→ TASK DIRECTIONS: After finding the line containing "- [前端开发笔记本](ht" below, please output that line and each following one through the line containing "- [笔试面试知识整理](https://github.com/HIT-Alibaba/interview) - 打开其", exactly as written.
◇ ◇ ◇ ◇ ◇ ◇ ◇
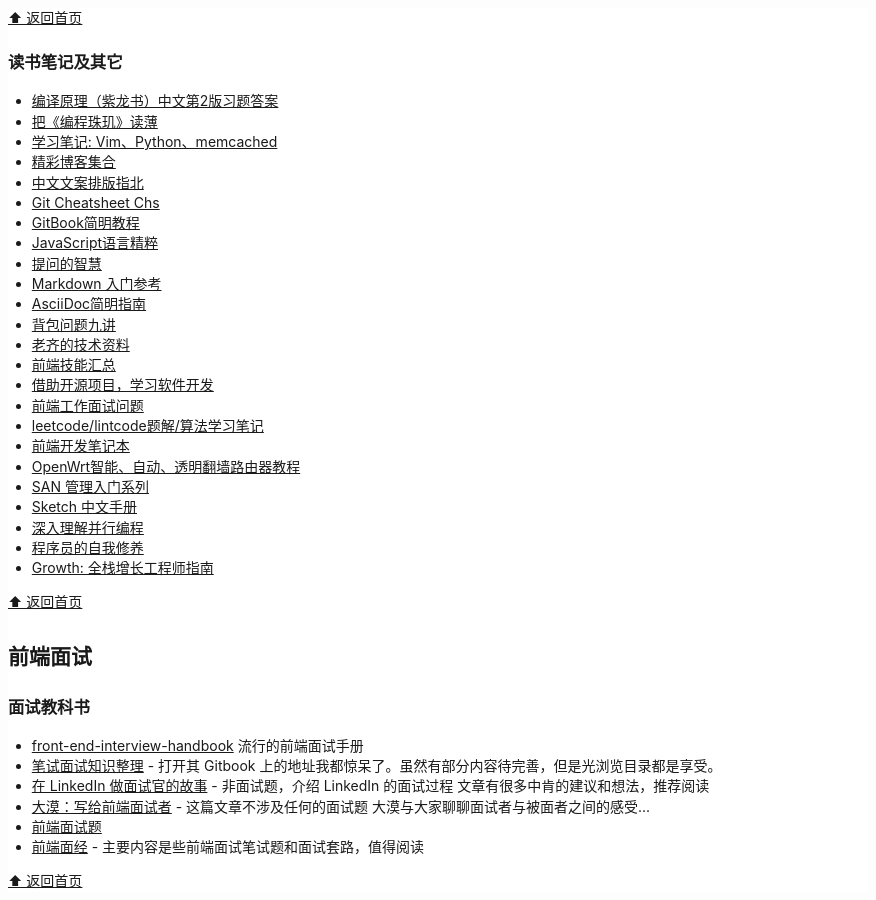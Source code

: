 [⬆️ 返回首页](#目录)

### 读书笔记及其它

- [编译原理（紫龙书）中文第2版习题答案](https://github.com/fool2fish/dragon-book-exercise-answers)
- [把《编程珠玑》读薄](http://www.hawstein.com/posts/make-thiner-programming-pearls.html)
- [学习笔记: Vim、Python、memcached](https://github.com/lzjun567/note)
- [精彩博客集合](https://github.com/hacke2/hacke2.github.io/issues/2)
- [中文文案排版指北](https://github.com/sparanoid/chinese-copywriting-guidelines)
- [Git Cheatsheet Chs](http://gh.amio.us/git-cheatsheet-chs/)
- [GitBook简明教程](http://www.chengweiyang.cn/gitbook/index.html)
- [JavaScript语言精粹](https://github.com/qibaoguang/Study-Step-by-Step/blob/master/%E8%AF%BB%E4%B9%A6%E7%AC%94%E8%AE%B0/javascript_the_good_parts.md)
- [提问的智慧](http://www.dianbo.org/9238/stone/tiwendezhihui.htm)
- [Markdown 入门参考](https://github.com/LearnShare/Learning-Markdown)
- [AsciiDoc简明指南](https://github.com/stanzgy/wiki/blob/master/markup/asciidoc-guide.asciidoc)
- [背包问题九讲](http://love-oriented.com/pack/)
- [老齐的技术资料](https://github.com/qiwsir/ITArticles)
- [前端技能汇总](https://github.com/JacksonTian/fks)
- [借助开源项目，学习软件开发](https://github.com/zhuangbiaowei/learn-with-open-source)
- [前端工作面试问题](https://github.com/h5bp/Front-end-Developer-Interview-Questions/tree/master/Translations/Chinese)
- [leetcode/lintcode题解/算法学习笔记](https://www.gitbook.com/book/yuanbin/algorithm/details)
- [前端开发笔记本](https://github.com/li-xinyang/FEND_Note)
- [OpenWrt智能、自动、透明翻墙路由器教程](https://www.gitbook.com/book/softwaredownload/openwrt-fanqiang/details)
- [SAN 管理入门系列](https://community.emc.com/docs/DOC-16067)
- [Sketch 中文手册](http://sketchcn.com/sketch-chinese-user-manual.html#introduce)
- [深入理解并行编程](http://ifeve.com/perfbook/)
- [程序员的自我修养](http://www.kancloud.cn/kancloud/a-programmer-prepares)
- [Growth: 全栈增长工程师指南](https://github.com/phodal/growth-ebook)

[⬆️ 返回首页](#目录)

## 前端面试

### 面试教科书

- [front-end-interview-handbook](https://github.com/yangshun/front-end-interview-handbook) 流行的前端面试手册
- [笔试面试知识整理](https://github.com/HIT-Alibaba/interview) - 打开其 Gitbook 上的地址我都惊呆了。虽然有部分内容待完善，但是光浏览目录都是享受。
- [在 LinkedIn 做面试官的故事](http://dongfei.baijia.baidu.com/article/52449) - 非面试题，介绍 LinkedIn 的面试过程 文章有很多中肯的建议和想法，推荐阅读
- [大漠：写给前端面试者](http://www.w3cplus.com/css/write-to-front-end-developer-interview.html) - 这篇文章不涉及任何的面试题 大漠与大家聊聊面试者与被面者之间的感受...
- [前端面试题](https://github.com/h5bp/Front-end-Developer-Interview-Questions/tree/master/Translations/Chinese)
- [前端面经](https://github.com/paddingme/Front-end-Web-Development-Interview-Question) - 主要内容是些前端面试笔试题和面试套路，值得阅读

[⬆️ 返回首页](#目录)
◇ ◇ ◇ ◇ ◇ ◇ ◇
→ WRITTEN SOLUTION:
- [前端开发笔记本](https://github.com/li-xinyang/FEND_Note)
- [OpenWrt智能、自动、透明翻墙路由器教程](https://www.gitbook.com/book/softwaredownload/openwrt-fanqiang/details)
- [SAN 管理入门系列](https://community.emc.com/docs/DOC-16067)
- [Sketch 中文手册](http://sketchcn.com/sketch-chinese-user-manual.html#introduce)
- [深入理解并行编程](http://ifeve.com/perfbook/)
- [程序员的自我修养](http://www.kancloud.cn/kancloud/a-programmer-prepares)
- [Growth: 全栈增长工程师指南](https://github.com/phodal/growth-ebook)

[⬆️ 返回首页](#目录)

## 前端面试

### 面试教科书

- [front-end-interview-handbook](https://github.com/yangshun/front-end-interview-handbook) 流行的前端面试手册
- [笔试面试知识整理](https://github.com/HIT-Alibaba/interview) - 打开其 Gitbook 上的地址我都惊呆了。虽然有部分内容待完善，但是光浏览目录都是享受。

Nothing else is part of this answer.